Based on historical comparisons, the all-sector survey suggested the UK economy grew at a quarterly rate of 0.4% or 0.5% in the fourth quarter, following the third quarter's 0.4% expansion. This would result in growth for the whole of 2017 at around 1.8%, down from the 1.9% growth in 2016.
While most services executives said business activity growth picked up in the month, new business volumes increased at the slowest pace since August 2016, while employment growth eased to a nine-month low. Businesses said subdued business investment and cost consciousness among clients were weighing on new business sales.
Input price inflation was said to have increased markedly, mostly linked to strong cost pressures, with the fastest rise reported in operating expenses for three months with firms citing higher fuel prices, utility bills, food costs and salaries. Some or all of these input costs are being passed on to customers, with prices charged by the sector continuing to increase across the service sector, though the rate of inflation eased from November.
While business optimism remained below its long-term survey average, it picked up to a seven-month high, with around 43%
of the surveyed managers expecting a rise in business activity over the course of 2018. The confidence was linked to new product launches and, in some cases, hopes of a boost to demand from stronger global economic conditions.

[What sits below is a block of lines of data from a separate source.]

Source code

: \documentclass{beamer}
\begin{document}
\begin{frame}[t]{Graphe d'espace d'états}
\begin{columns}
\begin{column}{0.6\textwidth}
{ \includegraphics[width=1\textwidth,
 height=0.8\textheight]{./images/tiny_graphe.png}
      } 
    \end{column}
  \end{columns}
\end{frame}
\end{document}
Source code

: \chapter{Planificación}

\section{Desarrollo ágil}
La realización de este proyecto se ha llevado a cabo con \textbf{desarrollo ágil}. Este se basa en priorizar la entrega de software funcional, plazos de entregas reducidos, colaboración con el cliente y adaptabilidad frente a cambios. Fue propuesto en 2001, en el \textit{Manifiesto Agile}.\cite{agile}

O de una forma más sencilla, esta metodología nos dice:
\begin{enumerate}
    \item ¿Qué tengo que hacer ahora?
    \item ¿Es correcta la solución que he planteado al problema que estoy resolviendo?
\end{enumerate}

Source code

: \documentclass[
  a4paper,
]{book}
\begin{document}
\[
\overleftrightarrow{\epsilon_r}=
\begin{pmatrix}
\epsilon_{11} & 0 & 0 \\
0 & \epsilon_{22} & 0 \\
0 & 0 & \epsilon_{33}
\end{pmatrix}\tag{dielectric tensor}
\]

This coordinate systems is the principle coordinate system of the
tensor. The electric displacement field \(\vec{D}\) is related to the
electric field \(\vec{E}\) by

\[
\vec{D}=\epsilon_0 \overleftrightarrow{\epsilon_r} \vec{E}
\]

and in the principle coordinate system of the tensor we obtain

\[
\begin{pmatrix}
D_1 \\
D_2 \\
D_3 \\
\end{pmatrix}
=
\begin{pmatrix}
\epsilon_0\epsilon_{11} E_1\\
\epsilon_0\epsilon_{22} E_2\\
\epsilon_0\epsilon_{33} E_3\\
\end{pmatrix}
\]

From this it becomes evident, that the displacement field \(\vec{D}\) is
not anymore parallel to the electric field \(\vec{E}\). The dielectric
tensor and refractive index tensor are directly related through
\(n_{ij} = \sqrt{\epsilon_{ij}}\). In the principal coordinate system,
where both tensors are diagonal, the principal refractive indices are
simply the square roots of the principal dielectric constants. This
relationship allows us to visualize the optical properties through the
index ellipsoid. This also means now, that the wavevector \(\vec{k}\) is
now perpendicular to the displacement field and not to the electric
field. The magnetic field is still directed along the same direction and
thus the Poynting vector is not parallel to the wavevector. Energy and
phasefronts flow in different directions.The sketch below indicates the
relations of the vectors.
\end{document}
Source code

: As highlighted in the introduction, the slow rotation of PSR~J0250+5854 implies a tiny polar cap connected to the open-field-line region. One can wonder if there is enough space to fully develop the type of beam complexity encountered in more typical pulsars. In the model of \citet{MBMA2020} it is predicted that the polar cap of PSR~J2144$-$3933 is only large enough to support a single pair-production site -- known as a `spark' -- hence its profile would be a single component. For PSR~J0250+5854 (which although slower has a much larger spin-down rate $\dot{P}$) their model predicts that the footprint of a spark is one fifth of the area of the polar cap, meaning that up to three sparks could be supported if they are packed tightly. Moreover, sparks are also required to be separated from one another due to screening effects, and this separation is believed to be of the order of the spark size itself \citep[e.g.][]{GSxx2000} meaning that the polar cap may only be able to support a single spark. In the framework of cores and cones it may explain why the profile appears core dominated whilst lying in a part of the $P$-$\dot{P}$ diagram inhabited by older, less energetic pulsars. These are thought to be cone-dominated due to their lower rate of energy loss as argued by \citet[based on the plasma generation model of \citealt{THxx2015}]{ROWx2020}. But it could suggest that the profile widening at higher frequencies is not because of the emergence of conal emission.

Growth continued to be led by financial services and the hotels and restaurants sectors, IHS found, with the latter likely buoyed by tourist spending rising on the back of the weak exchange rate.
The worst performing sub-sector was again IT and computing, which continued what is its worst performance for over five years, with activity declining throughout the fourth quarter.
The triumvirate of PMI surveys for December indicated a resilient and steady pace of growth, said IHS chief business economist Chris Williamson, though the softer increase in new orders and slowdown in hiring underscored downside risks to the near-term outlook.
Forward looking indicators were mixed across sectors, with inflows of new business showing the second-smallest monthly rise since August 2016, with new order growth hitting a 16-month low in services and a three-month low in manufacturing, while rising to a seven-month high in construction.
"The rise in December’s Markit/CIPS Services PMI will provide some reassurance that the economy did not lose pace at the end of the year, following the disappointingly-weak manufacturing and construction surveys," said economist Paul Hollingsworth at Capital Economics.
But Samuel Tombs at Pantheon Macroeconomics characterised the survey as showing that the sector "still is struggling for momentum", with business activity only recovering to its 2017 average, while new orders and employment growth both eased.
He saw fourth quarter GDP growth being nearer 0.4%, though noted official data for October suggest that a slightly weaker result is likely.
Although inflation remains high, Tombs said: "Labour demand remains too soft to facilitate a pick up in wage growth. As a result, the pressure on the MPC to raise interest rates to keep domestic price pressures in check likely will remain modest, enabling them to wait until the tail end of 2018 before hiking again."